The American Transportation Research Institute released its annual list highlighting the most congested bottlenecks for trucks in America.
The 2020 Top Truck Bottleneck List assesses the level of truck-involved congestion at 300 locations on the national highway system. The analysis, based on truck GPS data from over 1 million heavy duty trucks uses several customized software applications and analysis methods, along with terabytes of data from trucking operations to produce a congestion impact ranking for each location. ATRI’s truck GPS data is also used to support the U.S. DOT’s Freight Mobility Initiative. The bottleneck locations detailed in this latest ATRI list represent the top 100 congested locations, although ATRI continuously monitors more than 300 freight-critical locations.

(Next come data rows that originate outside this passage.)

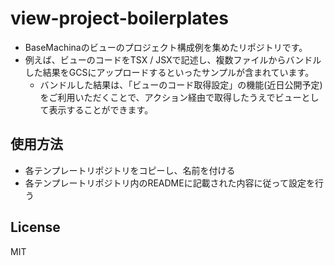 # view-project-boilerplates

* BaseMachinaのビューのプロジェクト構成例を集めたリポジトリです。
* 例えば、ビューのコードをTSX / JSXで記述し、複数ファイルからバンドルした結果をGCSにアップロードするといったサンプルが含まれています。
  - バンドルした結果は、「ビューのコード取得設定」の機能(近日公開予定)をご利用いただくことで、アクション経由で取得したうえでビューとして表示することができます。

## 使用方法

* 各テンプレートリポジトリをコピーし、名前を付ける
* 各テンプレートリポジトリ内のREADMEに記載された内容に従って設定を行う

## License

MIT
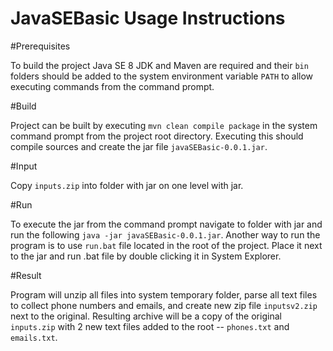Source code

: JavaSEBasic Usage Instructions
===========

#Prerequisites

To build the project Java SE 8 JDK and Maven are required and their `bin` folders should be added to the system environment variable `PATH` to allow executing commands from the command prompt.

#Build

Project can be built by executing `mvn clean compile package` in the system command prompt from the project root directory. Executing this should compile sources and create the jar file `javaSEBasic-0.0.1.jar`.

#Input

Copy `inputs.zip` into folder with jar on one level with jar.

#Run

To execute the jar from the command prompt navigate to folder with jar and run the following  `java -jar javaSEBasic-0.0.1.jar`. Another way to run the program is to use `run.bat` file located in the root of the project. Place it next to the jar and run .bat file by double clicking it in System Explorer.

#Result

Program will unzip all files into system temporary folder, parse all text files to collect phone numbers and emails, and create new zip file `inputsv2.zip` next to the original. Resulting archive will be a copy of the original `inputs.zip` with 2 new text files added to the root -- `phones.txt` and `emails.txt`.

The intersection of I-95 and SR 4 in Fort Lee, New Jersey is once again the Number One freight bottleneck in the country. The rest of the Top 10 includes:
Atlanta: I-285 at I-85 (North)
Nashville: I-24/I-40 at I-440 (East)
Houston: I-45 at I-69/US 59
Atlanta, GA: I-75 at I-285 (North)
Chicago, IL: I-290 at I-90/I-94
Atlanta, GA: I-20 at I-285 (West)
Cincinnati, OH: I-71 at I-75
Los Angeles, CA: SR 60 at SR 57
Los Angeles, CA: I-710 at I-105
“ATRI’s bottleneck analysis is an important tool for TDOT as we work to maximize the safety and efficiency of our transportation system, and ensure we are making the smartest investments possible,” said Dan Pallme, assistant bureau of chief freight and logistics at Tennessee Department of Transportation. “The additional capacity we are providing as part of the ongoing I-440 Reconstruction Project should improve the safety and reliability of this important corridor, which we know is critical to freight movement.”
ATRI’s analysis, which utilized data from 2019, found that the number of locations experiencing significant congestion – with average daily speeds of 45 MPH or less – has increased 92 percent in just five years, far outpacing the 10 percent growth in traffic congestion for that same time period.
“ATA has been beating the drum about the continued degradation of our infrastructure, and thanks to ATRI’s research we can see exactly how decades of ignoring the problem are impacting not just our industry but our economy and commuters everywhere,” said American Trucking Associations President and CEO Chris Spear. “This report should sound the alarm for policymakers that the cost of doing nothing is too high, and provide a roadmap of where to target investments to really solve our nation’s mounting infrastructure crisis.”